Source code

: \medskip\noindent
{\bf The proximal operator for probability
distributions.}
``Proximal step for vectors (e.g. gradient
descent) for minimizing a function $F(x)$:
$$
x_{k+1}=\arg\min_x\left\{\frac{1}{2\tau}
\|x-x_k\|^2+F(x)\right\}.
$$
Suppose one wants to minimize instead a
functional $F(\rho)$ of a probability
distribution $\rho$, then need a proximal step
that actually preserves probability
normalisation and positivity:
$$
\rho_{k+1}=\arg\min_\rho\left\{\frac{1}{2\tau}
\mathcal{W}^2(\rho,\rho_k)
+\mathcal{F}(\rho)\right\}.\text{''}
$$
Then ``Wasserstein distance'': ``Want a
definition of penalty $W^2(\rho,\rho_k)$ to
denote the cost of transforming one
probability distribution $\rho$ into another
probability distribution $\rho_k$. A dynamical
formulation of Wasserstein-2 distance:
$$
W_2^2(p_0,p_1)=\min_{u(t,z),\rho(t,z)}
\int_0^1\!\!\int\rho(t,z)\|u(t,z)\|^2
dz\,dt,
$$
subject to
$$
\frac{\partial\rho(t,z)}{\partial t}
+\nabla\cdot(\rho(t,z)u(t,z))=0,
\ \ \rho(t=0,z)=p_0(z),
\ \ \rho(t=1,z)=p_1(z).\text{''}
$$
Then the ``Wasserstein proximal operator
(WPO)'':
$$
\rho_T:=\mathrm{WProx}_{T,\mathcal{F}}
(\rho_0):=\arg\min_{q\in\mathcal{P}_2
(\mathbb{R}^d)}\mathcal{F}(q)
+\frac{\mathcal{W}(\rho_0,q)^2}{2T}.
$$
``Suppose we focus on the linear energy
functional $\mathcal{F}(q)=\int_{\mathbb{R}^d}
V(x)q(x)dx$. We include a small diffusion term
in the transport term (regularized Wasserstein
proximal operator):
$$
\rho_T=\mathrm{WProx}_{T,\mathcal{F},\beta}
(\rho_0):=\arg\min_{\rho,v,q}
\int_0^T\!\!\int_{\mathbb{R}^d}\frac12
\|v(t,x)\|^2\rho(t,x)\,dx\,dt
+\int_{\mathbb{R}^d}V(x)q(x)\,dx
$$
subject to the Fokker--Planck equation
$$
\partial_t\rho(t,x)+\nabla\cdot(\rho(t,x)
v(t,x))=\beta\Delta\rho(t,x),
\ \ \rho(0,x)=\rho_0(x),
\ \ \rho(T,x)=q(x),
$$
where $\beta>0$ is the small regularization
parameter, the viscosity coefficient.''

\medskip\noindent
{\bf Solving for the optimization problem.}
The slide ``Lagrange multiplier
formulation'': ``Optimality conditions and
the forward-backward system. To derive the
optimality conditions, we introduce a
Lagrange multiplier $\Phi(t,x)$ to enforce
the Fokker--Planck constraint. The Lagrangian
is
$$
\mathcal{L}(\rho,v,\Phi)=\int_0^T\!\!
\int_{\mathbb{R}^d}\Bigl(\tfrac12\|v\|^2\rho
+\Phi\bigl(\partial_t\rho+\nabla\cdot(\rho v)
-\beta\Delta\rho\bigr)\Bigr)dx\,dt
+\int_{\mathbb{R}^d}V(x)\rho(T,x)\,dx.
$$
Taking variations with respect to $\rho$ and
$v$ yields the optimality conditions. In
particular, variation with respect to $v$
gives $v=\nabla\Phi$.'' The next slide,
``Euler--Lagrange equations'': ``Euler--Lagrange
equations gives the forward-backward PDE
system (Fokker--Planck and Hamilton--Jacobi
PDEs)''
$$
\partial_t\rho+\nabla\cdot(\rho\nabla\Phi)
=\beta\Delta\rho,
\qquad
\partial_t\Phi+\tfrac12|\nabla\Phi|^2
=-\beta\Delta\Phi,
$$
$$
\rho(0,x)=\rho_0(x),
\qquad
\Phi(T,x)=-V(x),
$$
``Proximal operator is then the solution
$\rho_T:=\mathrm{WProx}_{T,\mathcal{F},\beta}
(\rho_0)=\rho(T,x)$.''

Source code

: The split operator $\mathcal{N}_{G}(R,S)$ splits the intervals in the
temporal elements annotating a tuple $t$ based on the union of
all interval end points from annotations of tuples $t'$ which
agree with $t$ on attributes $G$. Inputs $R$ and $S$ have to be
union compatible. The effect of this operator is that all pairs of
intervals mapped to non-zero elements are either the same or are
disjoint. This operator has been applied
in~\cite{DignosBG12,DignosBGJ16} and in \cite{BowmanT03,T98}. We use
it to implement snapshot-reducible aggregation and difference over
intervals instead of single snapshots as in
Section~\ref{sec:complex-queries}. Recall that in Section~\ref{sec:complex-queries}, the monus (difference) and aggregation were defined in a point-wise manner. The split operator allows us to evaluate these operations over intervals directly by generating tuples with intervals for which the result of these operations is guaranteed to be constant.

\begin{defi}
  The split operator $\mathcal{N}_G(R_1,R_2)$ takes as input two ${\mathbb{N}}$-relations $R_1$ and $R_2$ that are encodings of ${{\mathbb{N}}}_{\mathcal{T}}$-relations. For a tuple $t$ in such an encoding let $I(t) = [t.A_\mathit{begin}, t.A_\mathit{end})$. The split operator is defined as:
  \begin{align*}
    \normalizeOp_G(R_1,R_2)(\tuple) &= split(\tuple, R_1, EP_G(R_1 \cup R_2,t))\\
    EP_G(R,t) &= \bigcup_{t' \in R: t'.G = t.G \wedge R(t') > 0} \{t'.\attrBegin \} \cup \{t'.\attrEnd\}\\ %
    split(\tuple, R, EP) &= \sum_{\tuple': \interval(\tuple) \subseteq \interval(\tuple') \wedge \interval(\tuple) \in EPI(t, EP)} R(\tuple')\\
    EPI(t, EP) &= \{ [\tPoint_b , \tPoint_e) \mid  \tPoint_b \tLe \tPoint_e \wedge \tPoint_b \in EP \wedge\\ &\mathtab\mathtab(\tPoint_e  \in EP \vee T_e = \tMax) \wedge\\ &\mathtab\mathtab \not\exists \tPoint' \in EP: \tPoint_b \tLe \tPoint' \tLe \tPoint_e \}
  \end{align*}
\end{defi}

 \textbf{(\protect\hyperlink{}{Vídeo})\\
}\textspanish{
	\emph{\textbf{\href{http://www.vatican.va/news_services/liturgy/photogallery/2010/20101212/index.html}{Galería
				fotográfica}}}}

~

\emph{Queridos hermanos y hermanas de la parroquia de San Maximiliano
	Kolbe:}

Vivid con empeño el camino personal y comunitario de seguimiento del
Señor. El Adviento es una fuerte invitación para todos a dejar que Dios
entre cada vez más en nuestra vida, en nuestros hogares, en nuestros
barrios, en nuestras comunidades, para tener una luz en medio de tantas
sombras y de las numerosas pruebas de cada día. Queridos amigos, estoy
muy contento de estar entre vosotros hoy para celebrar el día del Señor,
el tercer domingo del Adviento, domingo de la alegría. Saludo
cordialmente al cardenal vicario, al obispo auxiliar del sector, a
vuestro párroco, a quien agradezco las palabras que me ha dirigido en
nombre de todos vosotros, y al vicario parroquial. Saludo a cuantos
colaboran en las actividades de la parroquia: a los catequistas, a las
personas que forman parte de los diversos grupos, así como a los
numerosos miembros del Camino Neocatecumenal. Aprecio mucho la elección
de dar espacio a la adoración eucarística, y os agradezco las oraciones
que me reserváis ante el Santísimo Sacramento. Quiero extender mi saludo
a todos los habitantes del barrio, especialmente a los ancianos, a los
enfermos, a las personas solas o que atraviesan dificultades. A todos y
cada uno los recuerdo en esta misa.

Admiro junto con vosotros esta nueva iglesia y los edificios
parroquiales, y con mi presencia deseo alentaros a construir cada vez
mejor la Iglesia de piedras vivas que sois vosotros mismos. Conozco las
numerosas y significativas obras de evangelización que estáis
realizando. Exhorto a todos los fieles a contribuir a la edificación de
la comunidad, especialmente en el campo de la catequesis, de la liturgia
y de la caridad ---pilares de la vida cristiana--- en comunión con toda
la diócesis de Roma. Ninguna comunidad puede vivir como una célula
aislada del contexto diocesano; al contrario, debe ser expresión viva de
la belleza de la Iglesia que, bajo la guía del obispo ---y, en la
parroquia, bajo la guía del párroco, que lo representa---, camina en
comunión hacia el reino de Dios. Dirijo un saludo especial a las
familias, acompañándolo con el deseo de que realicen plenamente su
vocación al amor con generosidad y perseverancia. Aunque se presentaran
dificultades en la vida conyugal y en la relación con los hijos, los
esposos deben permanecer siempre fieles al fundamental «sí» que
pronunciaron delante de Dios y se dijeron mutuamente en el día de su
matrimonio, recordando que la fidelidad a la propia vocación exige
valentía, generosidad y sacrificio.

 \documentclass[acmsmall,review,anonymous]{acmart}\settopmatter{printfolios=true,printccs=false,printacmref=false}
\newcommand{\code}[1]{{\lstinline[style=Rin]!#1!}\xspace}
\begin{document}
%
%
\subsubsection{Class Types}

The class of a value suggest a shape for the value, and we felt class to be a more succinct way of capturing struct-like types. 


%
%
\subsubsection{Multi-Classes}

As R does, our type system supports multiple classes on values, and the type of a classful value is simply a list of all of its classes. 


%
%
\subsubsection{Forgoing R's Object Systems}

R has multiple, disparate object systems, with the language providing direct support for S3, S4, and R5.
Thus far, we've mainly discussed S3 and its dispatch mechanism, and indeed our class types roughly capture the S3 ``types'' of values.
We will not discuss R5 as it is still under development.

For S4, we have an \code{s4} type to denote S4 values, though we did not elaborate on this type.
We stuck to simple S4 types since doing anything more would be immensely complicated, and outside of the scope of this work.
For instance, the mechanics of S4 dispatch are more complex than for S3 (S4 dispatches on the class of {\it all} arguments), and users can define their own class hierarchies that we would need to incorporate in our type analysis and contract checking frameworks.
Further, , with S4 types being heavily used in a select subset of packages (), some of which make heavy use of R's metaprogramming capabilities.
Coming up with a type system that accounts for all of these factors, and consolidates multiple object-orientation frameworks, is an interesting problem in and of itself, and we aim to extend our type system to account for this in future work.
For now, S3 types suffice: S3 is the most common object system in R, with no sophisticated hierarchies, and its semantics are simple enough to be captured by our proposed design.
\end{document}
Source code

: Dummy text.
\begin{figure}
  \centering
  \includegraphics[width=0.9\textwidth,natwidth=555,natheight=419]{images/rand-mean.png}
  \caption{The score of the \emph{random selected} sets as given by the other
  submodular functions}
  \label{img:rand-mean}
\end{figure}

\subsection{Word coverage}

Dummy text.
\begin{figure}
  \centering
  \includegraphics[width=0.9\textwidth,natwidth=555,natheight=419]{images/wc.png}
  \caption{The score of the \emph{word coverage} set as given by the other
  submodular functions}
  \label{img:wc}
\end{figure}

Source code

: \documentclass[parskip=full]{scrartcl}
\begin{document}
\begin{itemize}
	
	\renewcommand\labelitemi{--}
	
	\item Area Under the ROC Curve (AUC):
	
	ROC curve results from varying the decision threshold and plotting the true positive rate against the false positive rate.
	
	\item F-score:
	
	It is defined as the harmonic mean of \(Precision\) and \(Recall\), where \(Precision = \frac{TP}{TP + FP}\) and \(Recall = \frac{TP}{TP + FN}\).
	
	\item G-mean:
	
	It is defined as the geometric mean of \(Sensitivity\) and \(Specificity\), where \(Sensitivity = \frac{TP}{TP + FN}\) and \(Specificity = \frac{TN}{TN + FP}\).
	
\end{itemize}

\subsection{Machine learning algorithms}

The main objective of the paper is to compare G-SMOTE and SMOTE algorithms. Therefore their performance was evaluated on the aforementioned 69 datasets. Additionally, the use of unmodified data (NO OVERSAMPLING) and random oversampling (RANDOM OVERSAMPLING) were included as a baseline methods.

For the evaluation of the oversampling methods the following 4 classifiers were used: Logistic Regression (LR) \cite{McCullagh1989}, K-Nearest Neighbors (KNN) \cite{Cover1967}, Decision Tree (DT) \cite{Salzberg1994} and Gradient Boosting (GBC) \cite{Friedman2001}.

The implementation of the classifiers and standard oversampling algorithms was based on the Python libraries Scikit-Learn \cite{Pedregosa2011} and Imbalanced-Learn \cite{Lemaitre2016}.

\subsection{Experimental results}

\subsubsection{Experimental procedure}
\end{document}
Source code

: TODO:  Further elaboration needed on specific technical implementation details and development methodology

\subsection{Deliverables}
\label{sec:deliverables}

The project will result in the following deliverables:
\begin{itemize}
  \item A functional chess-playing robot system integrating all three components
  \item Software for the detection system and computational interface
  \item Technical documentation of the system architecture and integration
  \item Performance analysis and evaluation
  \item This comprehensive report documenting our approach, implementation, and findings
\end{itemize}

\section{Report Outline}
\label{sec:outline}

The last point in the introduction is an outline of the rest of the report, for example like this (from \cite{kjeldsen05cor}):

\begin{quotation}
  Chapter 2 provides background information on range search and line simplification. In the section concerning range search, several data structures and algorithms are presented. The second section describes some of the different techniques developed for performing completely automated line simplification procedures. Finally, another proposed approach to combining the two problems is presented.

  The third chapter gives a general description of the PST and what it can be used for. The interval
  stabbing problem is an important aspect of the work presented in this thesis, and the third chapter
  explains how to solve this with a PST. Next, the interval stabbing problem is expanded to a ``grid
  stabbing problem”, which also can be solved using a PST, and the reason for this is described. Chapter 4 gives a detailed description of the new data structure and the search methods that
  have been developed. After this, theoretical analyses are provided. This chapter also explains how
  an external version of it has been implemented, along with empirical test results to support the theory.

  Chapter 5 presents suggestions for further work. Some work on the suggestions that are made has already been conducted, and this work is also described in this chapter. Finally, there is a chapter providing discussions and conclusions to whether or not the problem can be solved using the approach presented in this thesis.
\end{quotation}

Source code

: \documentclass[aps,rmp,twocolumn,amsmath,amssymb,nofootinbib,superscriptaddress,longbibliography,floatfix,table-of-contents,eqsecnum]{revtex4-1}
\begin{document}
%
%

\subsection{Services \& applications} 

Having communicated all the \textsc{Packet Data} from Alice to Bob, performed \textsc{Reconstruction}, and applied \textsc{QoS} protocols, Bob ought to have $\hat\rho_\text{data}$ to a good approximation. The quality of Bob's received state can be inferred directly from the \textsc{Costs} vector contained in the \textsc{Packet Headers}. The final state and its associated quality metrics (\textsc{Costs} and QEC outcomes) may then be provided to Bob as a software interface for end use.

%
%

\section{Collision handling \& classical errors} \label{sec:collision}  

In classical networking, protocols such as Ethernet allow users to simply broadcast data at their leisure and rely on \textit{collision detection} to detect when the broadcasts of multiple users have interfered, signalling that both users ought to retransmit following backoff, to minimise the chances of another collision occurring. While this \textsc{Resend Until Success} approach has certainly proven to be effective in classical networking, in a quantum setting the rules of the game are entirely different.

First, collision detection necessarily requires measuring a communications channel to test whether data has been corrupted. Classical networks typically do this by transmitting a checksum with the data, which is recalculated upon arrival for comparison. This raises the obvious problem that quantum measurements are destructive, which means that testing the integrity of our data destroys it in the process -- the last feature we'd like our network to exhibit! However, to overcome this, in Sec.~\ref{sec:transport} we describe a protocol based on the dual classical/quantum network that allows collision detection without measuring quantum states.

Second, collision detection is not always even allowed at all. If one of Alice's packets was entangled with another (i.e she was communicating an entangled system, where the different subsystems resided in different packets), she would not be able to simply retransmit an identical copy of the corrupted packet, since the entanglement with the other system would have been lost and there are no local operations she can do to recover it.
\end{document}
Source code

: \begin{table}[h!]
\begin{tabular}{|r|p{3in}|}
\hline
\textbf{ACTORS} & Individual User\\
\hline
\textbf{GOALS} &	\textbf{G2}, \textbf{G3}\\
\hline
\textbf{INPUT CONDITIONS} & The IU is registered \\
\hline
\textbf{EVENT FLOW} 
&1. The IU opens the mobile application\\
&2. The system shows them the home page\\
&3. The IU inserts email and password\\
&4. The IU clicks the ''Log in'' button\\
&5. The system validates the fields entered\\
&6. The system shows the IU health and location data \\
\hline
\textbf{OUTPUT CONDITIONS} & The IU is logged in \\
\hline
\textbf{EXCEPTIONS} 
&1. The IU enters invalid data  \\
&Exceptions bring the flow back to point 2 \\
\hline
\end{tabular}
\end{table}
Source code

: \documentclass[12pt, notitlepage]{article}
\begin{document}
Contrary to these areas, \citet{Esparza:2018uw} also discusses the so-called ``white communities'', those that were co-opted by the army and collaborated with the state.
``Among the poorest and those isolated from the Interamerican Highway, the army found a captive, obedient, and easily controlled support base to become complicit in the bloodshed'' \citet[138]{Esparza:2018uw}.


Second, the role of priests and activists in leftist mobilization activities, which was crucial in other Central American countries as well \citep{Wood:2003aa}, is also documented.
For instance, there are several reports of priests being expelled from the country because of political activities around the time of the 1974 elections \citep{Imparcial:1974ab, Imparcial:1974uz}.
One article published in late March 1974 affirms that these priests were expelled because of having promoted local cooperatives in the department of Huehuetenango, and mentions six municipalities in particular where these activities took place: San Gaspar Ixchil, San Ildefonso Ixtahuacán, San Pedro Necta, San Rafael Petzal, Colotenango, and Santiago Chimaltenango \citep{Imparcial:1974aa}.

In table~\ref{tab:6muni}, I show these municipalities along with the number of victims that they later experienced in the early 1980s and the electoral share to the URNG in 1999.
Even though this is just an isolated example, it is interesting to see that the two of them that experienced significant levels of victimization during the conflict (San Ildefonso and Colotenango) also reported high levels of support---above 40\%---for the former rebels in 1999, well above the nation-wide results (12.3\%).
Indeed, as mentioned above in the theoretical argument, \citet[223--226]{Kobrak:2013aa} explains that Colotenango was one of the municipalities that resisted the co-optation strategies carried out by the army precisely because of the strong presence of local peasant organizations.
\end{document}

- **Aim of the exercise**
Every line of the material that holds the word "medskip" must be found and copied.

- **Reply**
: \medskip\noindent
\medskip\noindent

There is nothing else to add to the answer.